(Collected data)
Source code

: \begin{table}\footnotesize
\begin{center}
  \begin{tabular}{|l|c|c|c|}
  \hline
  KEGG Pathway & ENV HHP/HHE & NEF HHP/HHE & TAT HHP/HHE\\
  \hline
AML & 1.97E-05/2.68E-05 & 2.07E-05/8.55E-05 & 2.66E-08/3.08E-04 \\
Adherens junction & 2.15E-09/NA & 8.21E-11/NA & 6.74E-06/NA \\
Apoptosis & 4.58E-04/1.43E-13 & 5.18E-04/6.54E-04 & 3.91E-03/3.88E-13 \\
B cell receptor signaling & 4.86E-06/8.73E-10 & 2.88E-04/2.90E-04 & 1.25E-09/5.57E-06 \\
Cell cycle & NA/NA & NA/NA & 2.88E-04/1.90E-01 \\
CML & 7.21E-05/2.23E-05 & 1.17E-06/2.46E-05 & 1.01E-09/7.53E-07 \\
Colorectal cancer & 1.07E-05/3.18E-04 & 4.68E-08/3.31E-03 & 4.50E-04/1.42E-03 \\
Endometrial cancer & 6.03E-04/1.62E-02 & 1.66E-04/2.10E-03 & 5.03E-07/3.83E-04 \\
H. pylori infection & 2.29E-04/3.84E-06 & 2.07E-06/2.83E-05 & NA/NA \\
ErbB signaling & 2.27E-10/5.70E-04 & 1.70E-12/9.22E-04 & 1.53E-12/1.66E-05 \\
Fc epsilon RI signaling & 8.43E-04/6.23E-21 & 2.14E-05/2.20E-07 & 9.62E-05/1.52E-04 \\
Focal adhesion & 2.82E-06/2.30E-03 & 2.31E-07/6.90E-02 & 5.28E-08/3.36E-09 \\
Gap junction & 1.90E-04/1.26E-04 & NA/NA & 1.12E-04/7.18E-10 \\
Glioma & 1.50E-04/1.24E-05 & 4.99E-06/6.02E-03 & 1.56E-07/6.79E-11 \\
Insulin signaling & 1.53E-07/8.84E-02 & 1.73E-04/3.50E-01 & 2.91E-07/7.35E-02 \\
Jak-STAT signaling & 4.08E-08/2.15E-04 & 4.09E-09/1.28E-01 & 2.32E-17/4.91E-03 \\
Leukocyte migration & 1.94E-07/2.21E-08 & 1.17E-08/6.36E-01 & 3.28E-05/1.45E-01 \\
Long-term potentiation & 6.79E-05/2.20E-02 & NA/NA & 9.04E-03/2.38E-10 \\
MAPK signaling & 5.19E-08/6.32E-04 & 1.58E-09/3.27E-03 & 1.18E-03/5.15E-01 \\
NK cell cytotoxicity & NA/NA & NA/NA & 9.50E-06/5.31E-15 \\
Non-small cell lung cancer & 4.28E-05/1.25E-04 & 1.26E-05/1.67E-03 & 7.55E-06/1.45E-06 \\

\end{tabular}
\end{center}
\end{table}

--

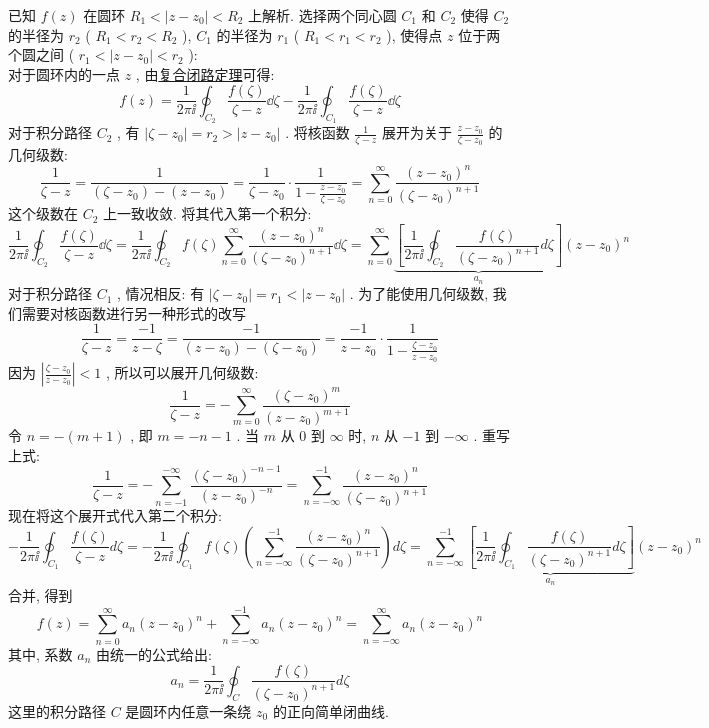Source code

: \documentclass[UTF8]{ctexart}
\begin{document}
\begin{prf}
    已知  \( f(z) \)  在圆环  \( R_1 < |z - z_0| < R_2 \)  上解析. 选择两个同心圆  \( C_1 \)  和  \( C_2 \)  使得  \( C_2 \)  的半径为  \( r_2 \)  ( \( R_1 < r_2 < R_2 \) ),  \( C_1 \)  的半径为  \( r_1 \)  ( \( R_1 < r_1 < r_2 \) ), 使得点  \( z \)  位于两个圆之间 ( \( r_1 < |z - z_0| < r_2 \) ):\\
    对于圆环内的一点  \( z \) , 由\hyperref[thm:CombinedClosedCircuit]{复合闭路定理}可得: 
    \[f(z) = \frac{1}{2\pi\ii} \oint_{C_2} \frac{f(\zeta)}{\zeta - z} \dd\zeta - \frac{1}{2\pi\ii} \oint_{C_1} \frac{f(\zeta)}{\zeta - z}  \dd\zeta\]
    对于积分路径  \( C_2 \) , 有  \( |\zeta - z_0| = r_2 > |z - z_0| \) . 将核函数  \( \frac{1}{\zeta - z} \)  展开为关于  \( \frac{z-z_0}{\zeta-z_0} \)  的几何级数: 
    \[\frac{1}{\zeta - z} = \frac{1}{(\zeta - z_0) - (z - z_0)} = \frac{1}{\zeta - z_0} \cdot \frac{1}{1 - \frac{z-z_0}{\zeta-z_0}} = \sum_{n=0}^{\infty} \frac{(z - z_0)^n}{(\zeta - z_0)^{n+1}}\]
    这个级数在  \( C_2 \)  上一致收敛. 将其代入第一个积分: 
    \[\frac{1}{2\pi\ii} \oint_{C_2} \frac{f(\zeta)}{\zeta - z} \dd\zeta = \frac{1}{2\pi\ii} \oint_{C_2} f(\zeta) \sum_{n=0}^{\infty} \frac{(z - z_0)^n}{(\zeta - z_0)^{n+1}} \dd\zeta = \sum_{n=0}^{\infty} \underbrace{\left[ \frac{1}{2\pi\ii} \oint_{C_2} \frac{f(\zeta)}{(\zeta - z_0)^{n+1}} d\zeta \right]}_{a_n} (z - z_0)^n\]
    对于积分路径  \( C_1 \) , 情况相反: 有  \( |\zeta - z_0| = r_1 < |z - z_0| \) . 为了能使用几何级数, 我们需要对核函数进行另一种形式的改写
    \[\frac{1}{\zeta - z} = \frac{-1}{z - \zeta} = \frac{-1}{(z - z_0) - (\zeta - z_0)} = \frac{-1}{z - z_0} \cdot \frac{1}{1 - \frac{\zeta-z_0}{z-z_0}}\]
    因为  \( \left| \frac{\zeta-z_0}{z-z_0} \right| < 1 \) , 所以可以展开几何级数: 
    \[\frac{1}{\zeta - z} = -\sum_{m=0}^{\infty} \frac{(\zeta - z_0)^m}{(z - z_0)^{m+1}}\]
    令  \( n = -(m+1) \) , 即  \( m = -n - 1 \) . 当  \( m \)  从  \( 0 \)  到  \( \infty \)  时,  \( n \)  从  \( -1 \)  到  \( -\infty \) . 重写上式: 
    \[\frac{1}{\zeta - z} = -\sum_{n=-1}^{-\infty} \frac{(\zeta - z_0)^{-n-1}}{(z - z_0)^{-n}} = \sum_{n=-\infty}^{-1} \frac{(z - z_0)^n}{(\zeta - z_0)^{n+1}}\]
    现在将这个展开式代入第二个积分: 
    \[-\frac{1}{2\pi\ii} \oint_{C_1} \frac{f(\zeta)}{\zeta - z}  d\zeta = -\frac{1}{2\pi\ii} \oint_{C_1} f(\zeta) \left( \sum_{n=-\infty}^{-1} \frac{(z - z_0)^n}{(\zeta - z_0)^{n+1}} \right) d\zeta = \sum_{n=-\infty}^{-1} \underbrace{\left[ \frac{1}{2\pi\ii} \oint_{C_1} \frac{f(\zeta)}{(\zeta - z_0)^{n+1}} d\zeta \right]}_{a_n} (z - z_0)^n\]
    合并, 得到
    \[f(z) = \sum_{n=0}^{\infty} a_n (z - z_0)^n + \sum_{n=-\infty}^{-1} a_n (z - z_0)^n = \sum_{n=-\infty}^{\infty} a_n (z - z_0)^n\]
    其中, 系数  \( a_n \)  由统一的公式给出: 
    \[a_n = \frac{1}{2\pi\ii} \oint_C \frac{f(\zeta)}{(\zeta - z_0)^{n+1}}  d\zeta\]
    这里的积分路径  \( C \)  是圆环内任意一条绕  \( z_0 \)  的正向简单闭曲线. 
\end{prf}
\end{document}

* * *

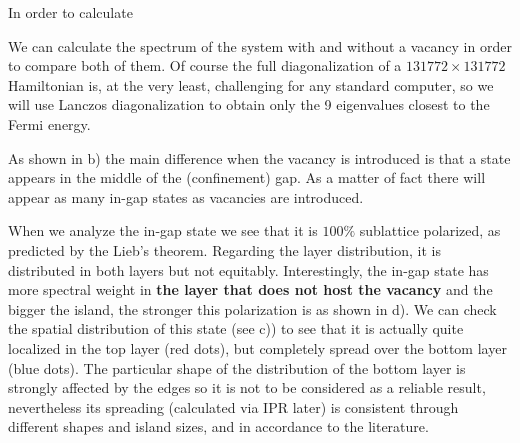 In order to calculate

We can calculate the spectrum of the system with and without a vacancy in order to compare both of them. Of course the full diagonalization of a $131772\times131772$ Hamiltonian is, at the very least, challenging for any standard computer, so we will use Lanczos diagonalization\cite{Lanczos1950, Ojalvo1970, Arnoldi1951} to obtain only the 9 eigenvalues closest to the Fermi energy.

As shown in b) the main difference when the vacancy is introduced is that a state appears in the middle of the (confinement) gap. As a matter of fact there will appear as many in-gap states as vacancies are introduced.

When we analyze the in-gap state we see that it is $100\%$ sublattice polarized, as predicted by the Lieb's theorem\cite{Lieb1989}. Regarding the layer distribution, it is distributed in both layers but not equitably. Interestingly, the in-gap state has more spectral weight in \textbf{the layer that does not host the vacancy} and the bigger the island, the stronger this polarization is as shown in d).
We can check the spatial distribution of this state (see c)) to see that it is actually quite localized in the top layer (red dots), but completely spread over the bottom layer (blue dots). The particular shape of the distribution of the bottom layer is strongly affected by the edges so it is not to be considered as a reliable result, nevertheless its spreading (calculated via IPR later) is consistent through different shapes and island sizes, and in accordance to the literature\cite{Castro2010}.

Work to complete -> Using the data above, show each line where "left" occurs.

Task answer ->
    \[\frac{1}{2\pi\ii} \oint_{C_2} \frac{f(\zeta)}{\zeta - z} \dd\zeta = \frac{1}{2\pi\ii} \oint_{C_2} f(\zeta) \sum_{n=0}^{\infty} \frac{(z - z_0)^n}{(\zeta - z_0)^{n+1}} \dd\zeta = \sum_{n=0}^{\infty} \underbrace{\left[ \frac{1}{2\pi\ii} \oint_{C_2} \frac{f(\zeta)}{(\zeta - z_0)^{n+1}} d\zeta \right]}_{a_n} (z - z_0)^n\]
    因为  \( \left| \frac{\zeta-z_0}{z-z_0} \right| < 1 \) , 所以可以展开几何级数: 
    \[-\frac{1}{2\pi\ii} \oint_{C_1} \frac{f(\zeta)}{\zeta - z}  d\zeta = -\frac{1}{2\pi\ii} \oint_{C_1} f(\zeta) \left( \sum_{n=-\infty}^{-1} \frac{(z - z_0)^n}{(\zeta - z_0)^{n+1}} \right) d\zeta = \sum_{n=-\infty}^{-1} \underbrace{\left[ \frac{1}{2\pi\ii} \oint_{C_1} \frac{f(\zeta)}{(\zeta - z_0)^{n+1}} d\zeta \right]}_{a_n} (z - z_0)^n\]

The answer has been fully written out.